What to do
Every line of the material is to be quoted verbatim, minus the pictures.

>>>

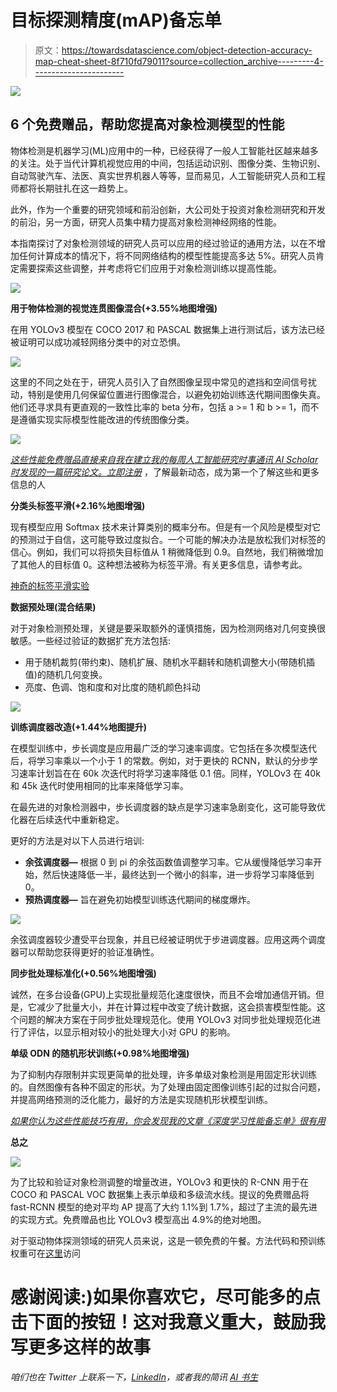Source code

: # 目标探测精度(mAP)备忘单

> 原文：<https://towardsdatascience.com/object-detection-accuracy-map-cheat-sheet-8f710fd79011?source=collection_archive---------4----------------------->

![](img/bbd6a245bb676ee983b85e9bee48a2ff.png)

## 6 个免费赠品，帮助您提高对象检测模型的性能

物体检测是机器学习(ML)应用中的一种，已经获得了一般人工智能社区越来越多的关注。处于当代计算机视觉应用的中间，包括运动识别、图像分类、生物识别、自动驾驶汽车、法医、真实世界机器人等等，显而易见，人工智能研究人员和工程师都将长期驻扎在这一趋势上。

此外，作为一个重要的研究领域和前沿创新，大公司处于投资对象检测研究和开发的前沿，另一方面，研究人员集中精力提高对象检测神经网络的性能。

本指南探讨了对象检测领域的研究人员可以应用的经过验证的通用方法，以在不增加任何计算成本的情况下，将不同网络结构的模型性能提高多达 5%。研究人员肯定需要探索这些调整，并考虑将它们应用于对象检测训练以提高性能。

![](img/3b24a4d5063a5b1041e92da4fdb785a5.png)

**用于物体检测的视觉连贯图像混合(+3.55%地图增强)**

在用 YOLOv3 模型在 COCO 2017 和 PASCAL 数据集上进行测试后，该方法已经被证明可以成功减轻网络分类中的对立恐惧。

![](img/857f44408217a94ab27942346f671b82.png)

这里的不同之处在于，研究人员引入了自然图像呈现中常见的遮挡和空间信号扰动，特别是使用几何保留位置进行图像混合，以避免初始训练迭代期间图像失真。他们还寻求具有更直观的一致性比率的 beta 分布，包括 a >= 1 和 b >= 1，而不是遵循实现实际模型性能改进的传统图像分类。

![](img/cd2336983e61b683da848d9e1ea72e11.png)

[*这些性能免费赠品直接来自我在建立我的每周人工智能研究时事通讯 AI Scholar 时发现的一篇研究论文。立即注册*](http://eepurl.com/ghCeNn) ，了解最新动态，成为第一个了解这些和更多信息的人

**分类头标签平滑(+2.16%地图增强)**

现有模型应用 Softmax 技术来计算类别的概率分布。但是有一个风险是模型对它的预测过于自信，这可能导致过度拟合。一个可能的解决办法是放松我们对标签的信心。例如，我们可以将损失目标值从 1 稍微降低到 0.9。自然地，我们稍微增加了其他人的目标值 0。这种想法被称为标签平滑。有关更多信息，请参考此。

[神奇的标签平滑实验](https://github.com/Kyubyong/label_smoothing)

**数据预处理(混合结果)**

对于对象检测预处理，关键是要采取额外的谨慎措施，因为检测网络对几何变换很敏感。一些经过验证的数据扩充方法包括:

*   用于随机裁剪(带约束)、随机扩展、随机水平翻转和随机调整大小(带随机插值)的随机几何变换。
*   亮度、色调、饱和度和对比度的随机颜色抖动

![](img/58298cd5869bac94bcd51ebc2318b9e3.png)

**训练调度器改造(+1.44%地图提升)**

在模型训练中，步长调度是应用最广泛的学习速率调度。它包括在多次模型迭代后，将学习率乘以一个小于 1 的常数。例如，对于更快的 RCNN，默认的分步学习速率计划旨在在 60k 次迭代时将学习速率降低 0.1 倍。同样，YOLOv3 在 40k 和 45k 迭代时使用相同的比率来降低学习率。

在最先进的对象检测器中，步长调度器的缺点是学习速率急剧变化，这可能导致优化器在后续迭代中重新稳定。

更好的方法是对以下人员进行培训:

*   **余弦调度器—** 根据 0 到 pi 的余弦函数值调整学习率。它从缓慢降低学习率开始，然后快速降低一半，最终达到一个微小的斜率，进一步将学习率降低到 0。
*   **预热调度器—** 旨在避免初始模型训练迭代期间的梯度爆炸。

![](img/3fc0884fe8c998f72e8fa34052f3b498.png)

余弦调度器较少遭受平台现象，并且已经被证明优于步进调度器。应用这两个调度器可以帮助您获得更好的验证准确性。

**同步批处理标准化(+0.56%地图增强)**

诚然，在多台设备(GPU)上实现批量规范化速度很快，而且不会增加通信开销。但是，它减少了批量大小，并在计算过程中改变了统计数据，这会损害模型性能。这个问题的解决方案在于同步批处理规范化。使用 YOLOv3 对同步批处理规范化进行了评估，以显示相对较小的批处理大小对 GPU 的影响。

**单级 ODN 的随机形状训练(+0.98%地图增强)**

为了抑制内存限制并实现更简单的批处理，许多单级对象检测是用固定形状训练的。自然图像有各种不固定的形状。为了处理由固定图像训练引起的过拟合问题，并提高网络预测的泛化能力，最好的方法是实现随机形状模型训练。

[*如果你认为这些性能技巧有用，你会发现我的文章《深度学习性能备忘单》很有用*](/deep-learning-performance-cheat-sheet-21374b9c4f45)

**总之**

![](img/4857c3b18ef3f6e99a8f197464521787.png)

为了比较和验证对象检测调整的增量改进，YOLOv3 和更快的 R-CNN 用于在 COCO 和 PASCAL VOC 数据集上表示单级和多级流水线。提议的免费赠品将 fast-RCNN 模型的绝对平均 AP 提高了大约 1.1%到 1.7%，超过了主流的最先进的实现方式。免费赠品也比 YOLOv3 模型高出 4.9%的绝对地图。

对于驱动物体探测领域的研究人员来说，这是一顿免费的午餐。方法代码和预训练权重可在[这里](https://github.com/dmlc/gluon-cv)访问

# 感谢阅读:)如果你喜欢它，尽可能多的点击下面的按钮！这对我意义重大，鼓励我写更多这样的故事

*咱们也在 Twitter 上联系一下，*[*LinkedIn*](https://www.linkedin.com/in/christopherdossman/)*，或者我的简讯* [*AI 书生*](http://eepurl.com/ghCeNn)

<<<

Answer to this problem
Source code

: # 目标探测精度(mAP)备忘单

> 原文：<https://towardsdatascience.com/object-detection-accuracy-map-cheat-sheet-8f710fd79011?source=collection_archive---------4----------------------->

![](img/bbd6a245bb676ee983b85e9bee48a2ff.png)

## 6 个免费赠品，帮助您提高对象检测模型的性能

物体检测是机器学习(ML)应用中的一种，已经获得了一般人工智能社区越来越多的关注。处于当代计算机视觉应用的中间，包括运动识别、图像分类、生物识别、自动驾驶汽车、法医、真实世界机器人等等，显而易见，人工智能研究人员和工程师都将长期驻扎在这一趋势上。

此外，作为一个重要的研究领域和前沿创新，大公司处于投资对象检测研究和开发的前沿，另一方面，研究人员集中精力提高对象检测神经网络的性能。

本指南探讨了对象检测领域的研究人员可以应用的经过验证的通用方法，以在不增加任何计算成本的情况下，将不同网络结构的模型性能提高多达 5%。研究人员肯定需要探索这些调整，并考虑将它们应用于对象检测训练以提高性能。

![](img/3b24a4d5063a5b1041e92da4fdb785a5.png)

**用于物体检测的视觉连贯图像混合(+3.55%地图增强)**

在用 YOLOv3 模型在 COCO 2017 和 PASCAL 数据集上进行测试后，该方法已经被证明可以成功减轻网络分类中的对立恐惧。

![](img/857f44408217a94ab27942346f671b82.png)

这里的不同之处在于，研究人员引入了自然图像呈现中常见的遮挡和空间信号扰动，特别是使用几何保留位置进行图像混合，以避免初始训练迭代期间图像失真。他们还寻求具有更直观的一致性比率的 beta 分布，包括 a >= 1 和 b >= 1，而不是遵循实现实际模型性能改进的传统图像分类。

![](img/cd2336983e61b683da848d9e1ea72e11.png)

[*这些性能免费赠品直接来自我在建立我的每周人工智能研究时事通讯 AI Scholar 时发现的一篇研究论文。立即注册*](http://eepurl.com/ghCeNn) ，了解最新动态，成为第一个了解这些和更多信息的人

**分类头标签平滑(+2.16%地图增强)**

现有模型应用 Softmax 技术来计算类别的概率分布。但是有一个风险是模型对它的预测过于自信，这可能导致过度拟合。一个可能的解决办法是放松我们对标签的信心。例如，我们可以将损失目标值从 1 稍微降低到 0.9。自然地，我们稍微增加了其他人的目标值 0。这种想法被称为标签平滑。有关更多信息，请参考此。

[神奇的标签平滑实验](https://github.com/Kyubyong/label_smoothing)

**数据预处理(混合结果)**

对于对象检测预处理，关键是要采取额外的谨慎措施，因为检测网络对几何变换很敏感。一些经过验证的数据扩充方法包括:

*   用于随机裁剪(带约束)、随机扩展、随机水平翻转和随机调整大小(带随机插值)的随机几何变换。
*   亮度、色调、饱和度和对比度的随机颜色抖动

![](img/58298cd5869bac94bcd51ebc2318b9e3.png)

**训练调度器改造(+1.44%地图提升)**

在模型训练中，步长调度是应用最广泛的学习速率调度。它包括在多次模型迭代后，将学习率乘以一个小于 1 的常数。例如，对于更快的 RCNN，默认的分步学习速率计划旨在在 60k 次迭代时将学习速率降低 0.1 倍。同样，YOLOv3 在 40k 和 45k 迭代时使用相同的比率来降低学习率。

在最先进的对象检测器中，步长调度器的缺点是学习速率急剧变化，这可能导致优化器在后续迭代中重新稳定。

更好的方法是对以下人员进行培训:

*   **余弦调度器—** 根据 0 到 pi 的余弦函数值调整学习率。它从缓慢降低学习率开始，然后快速降低一半，最终达到一个微小的斜率，进一步将学习率降低到 0。
*   **预热调度器—** 旨在避免初始模型训练迭代期间的梯度爆炸。

![](img/3fc0884fe8c998f72e8fa34052f3b498.png)

余弦调度器较少遭受平台现象，并且已经被证明优于步进调度器。应用这两个调度器可以帮助您获得更好的验证准确性。

**同步批处理标准化(+0.56%地图增强)**

诚然，在多台设备(GPU)上实现批量规范化速度很快，而且不会增加通信开销。但是，它减少了批量大小，并在计算过程中改变了统计数据，这会损害模型性能。这个问题的解决方案在于同步批处理规范化。使用 YOLOv3 对同步批处理规范化进行了评估，以显示相对较小的批处理大小对 GPU 的影响。

**单级 ODN 的随机形状训练(+0.98%地图增强)**

为了抑制内存限制并实现更简单的批处理，许多单级对象检测是用固定形状训练的。自然图像有各种不固定的形状。为了处理由固定图像训练引起的过拟合问题，并提高网络预测的泛化能力，最好的方法是实现随机形状模型训练。

[*如果你认为这些性能技巧有用，你会发现我的文章《深度学习性能备忘单》很有用*](/deep-learning-performance-cheat-sheet-21374b9c4f45)

**总之**

![](img/4857c3b18ef3f6e99a8f197464521787.png)

为了比较和验证对象检测调整的增量改进，YOLOv3 和更快的 R-CNN 用于在 COCO 和 PASCAL VOC 数据集上表示单级和多级流水线。提议的免费赠品将 fast-RCNN 模型的绝对平均 AP 提高了大约 1.1%到 1.7%，超过了主流的最先进的实现方式。免费赠品也比 YOLOv3 模型高出 4.9%的绝对地图。

对于驱动物体探测领域的研究人员来说，这是一顿免费的午餐。方法代码和预训练权重可在[这里](https://github.com/dmlc/gluon-cv)访问

# 感谢阅读:)如果你喜欢它，尽可能多的点击下面的按钮！这对我意义重大，鼓励我写更多这样的故事

*咱们也在 Twitter 上联系一下，*[*LinkedIn*](https://www.linkedin.com/in/christopherdossman/)*，或者我的简讯* [*AI 书生*](http://eepurl.com/ghCeNn)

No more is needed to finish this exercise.